- [EXERCISE REQUIREMENTS]
Line by line, restate the material word for word, omitting any image.

- [EXERCISE INPUTS]
┌──

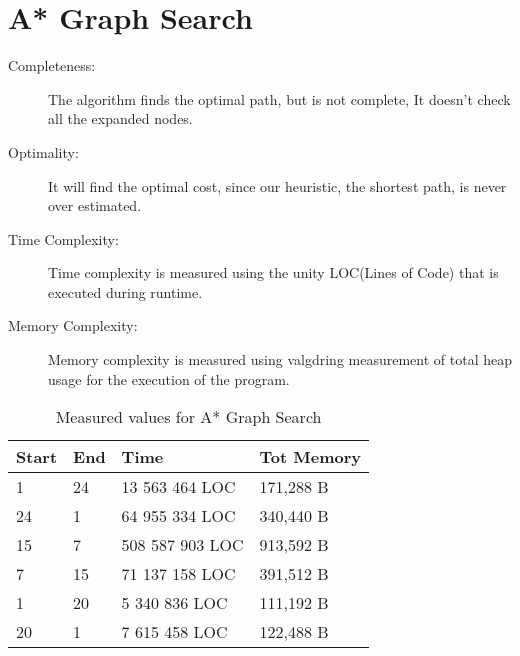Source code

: \section{A* Graph Search}
\begin{description}
\item[Completeness:			]The algorithm finds the optimal path, but is not complete, It doesn't check all the expanded nodes.
\item[Optimality:				]It will find the optimal cost, since our heuristic,
	the shortest path, is never over estimated.
\item[Time Complexity:	]Time complexity is measured using the unity LOC(Lines
	of Code) that is executed during runtime.
\item[Memory Complexity:]	Memory complexity is measured using valgdring
	measurement of total heap usage for the execution of the program.
\end{description}

\begin{table}[h]
\centering
\begin{tabular}{	p{} p{} 
									p{} p{} }\hline
	Start & End & Time & Tot Memory \\\hline
	1		&	24 	& 13 563 464 LOC	&	171,288 B\\
	24	&	1 	& 64 955 334 LOC	&	340,440 B\\
	15	&	7 	& 508 587 903 LOC	&	913,592 B\\
	7		&	15 	& 71 137 158 LOC	&	391,512 B\\
	1		&	20 	& 5 340 836 LOC	&	111,192 B\\
	20	&	1		&	7 615 458 LOC	&	122,488 B\\
\end{tabular}
\caption{Measured values for A* Graph Search}\label{tbl:sumGraph}
\end{table}




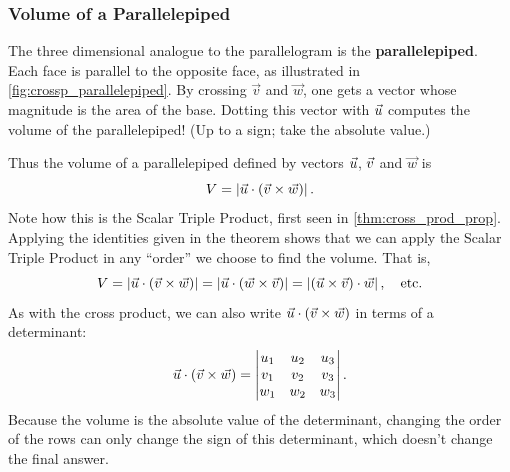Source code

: \subsubsection{Volume of a Parallelepiped}


The three dimensional analogue to the parallelogram is the \textbf{parallelepiped}.
Each face is parallel to the opposite face, as illustrated in \autoref{fig:crossp_parallelepiped}. By crossing $\vec v$ and $\vec w$, one gets a vector whose magnitude is the area of the base. Dotting this vector with $\vecu$ computes the volume of the parallelepiped! (Up to a sign; take the absolute value.)

%
%
%
%

Thus the volume of a parallelepiped defined by vectors $\vecu$, $\vecv$ and $\vec w$ is
\begin{equation}
V = \abs{\vecu\cdot (\vec v\times\vec w)}.\label{eq:crossp2}
\end{equation}
Note how this is the Scalar Triple Product, first seen in \autoref{thm:cross_prod_prop}. Applying the identities given in the theorem shows that we can apply the Scalar Triple Product in any ``order'' we choose to find the volume. That is,
\[V = \abs{\vecu\cdot(\vec v\times\vec w)} = \abs{\vec u\cdot (\vec w\times\vec v)} = \abs{(\vec u\times\vec v)\cdot \vecw},\quad \text{etc.}\]
As with the cross product, we can also write $\vecu\cdot(\vec v\times\vec w)$ in terms of a determinant:
\[
 \vecu\cdot(\vec v\times\vec w)=
 \begin{vmatrix}u_1&u_2&u_3\\v_1&v_2&v_3\\w_1&w_2&w_3\end{vmatrix}.
\]
Because the volume is the absolute value of the determinant, changing the order of the rows can only change the sign of this determinant, which doesn't change the final answer.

└──

- [RESPONSE TO THE EXERCISE]
Source code

: \section{A* Graph Search}
\begin{description}
\item[Completeness:			]The algorithm finds the optimal path, but is not complete, It doesn't check all the expanded nodes.
\item[Optimality:				]It will find the optimal cost, since our heuristic,
	the shortest path, is never over estimated.
\item[Time Complexity:	]Time complexity is measured using the unity LOC(Lines
	of Code) that is executed during runtime.
\item[Memory Complexity:]	Memory complexity is measured using valgdring
	measurement of total heap usage for the execution of the program.
\end{description}

\begin{table}[h]
\centering
\begin{tabular}{	p{} p{} 
									p{} p{} }\hline
	Start & End & Time & Tot Memory \\\hline
	1		&	24 	& 13 563 464 LOC	&	171,288 B\\
	24	&	1 	& 64 955 334 LOC	&	340,440 B\\
	15	&	7 	& 508 587 903 LOC	&	913,592 B\\
	7		&	15 	& 71 137 158 LOC	&	391,512 B\\
	1		&	20 	& 5 340 836 LOC	&	111,192 B\\
	20	&	1		&	7 615 458 LOC	&	122,488 B\\
\end{tabular}
\caption{Measured values for A* Graph Search}\label{tbl:sumGraph}
\end{table}




Source code

: \subsubsection{Volume of a Parallelepiped}


The three dimensional analogue to the parallelogram is the \textbf{parallelepiped}.
Each face is parallel to the opposite face, as illustrated in \autoref{fig:crossp_parallelepiped}. By crossing $\vec v$ and $\vec w$, one gets a vector whose magnitude is the area of the base. Dotting this vector with $\vecu$ computes the volume of the parallelepiped! (Up to a sign; take the absolute value.)

%
%
%
%

Thus the volume of a parallelepiped defined by vectors $\vecu$, $\vecv$ and $\vec w$ is
\begin{equation}
V = \abs{\vecu\cdot (\vec v\times\vec w)}.\label{eq:crossp2}
\end{equation}
Note how this is the Scalar Triple Product, first seen in \autoref{thm:cross_prod_prop}. Applying the identities given in the theorem shows that we can apply the Scalar Triple Product in any ``order'' we choose to find the volume. That is,
\[V = \abs{\vecu\cdot(\vec v\times\vec w)} = \abs{\vec u\cdot (\vec w\times\vec v)} = \abs{(\vec u\times\vec v)\cdot \vecw},\quad \text{etc.}\]
As with the cross product, we can also write $\vecu\cdot(\vec v\times\vec w)$ in terms of a determinant:
\[
 \vecu\cdot(\vec v\times\vec w)=
 \begin{vmatrix}u_1&u_2&u_3\\v_1&v_2&v_3\\w_1&w_2&w_3\end{vmatrix}.
\]
Because the volume is the absolute value of the determinant, changing the order of the rows can only change the sign of this determinant, which doesn't change the final answer.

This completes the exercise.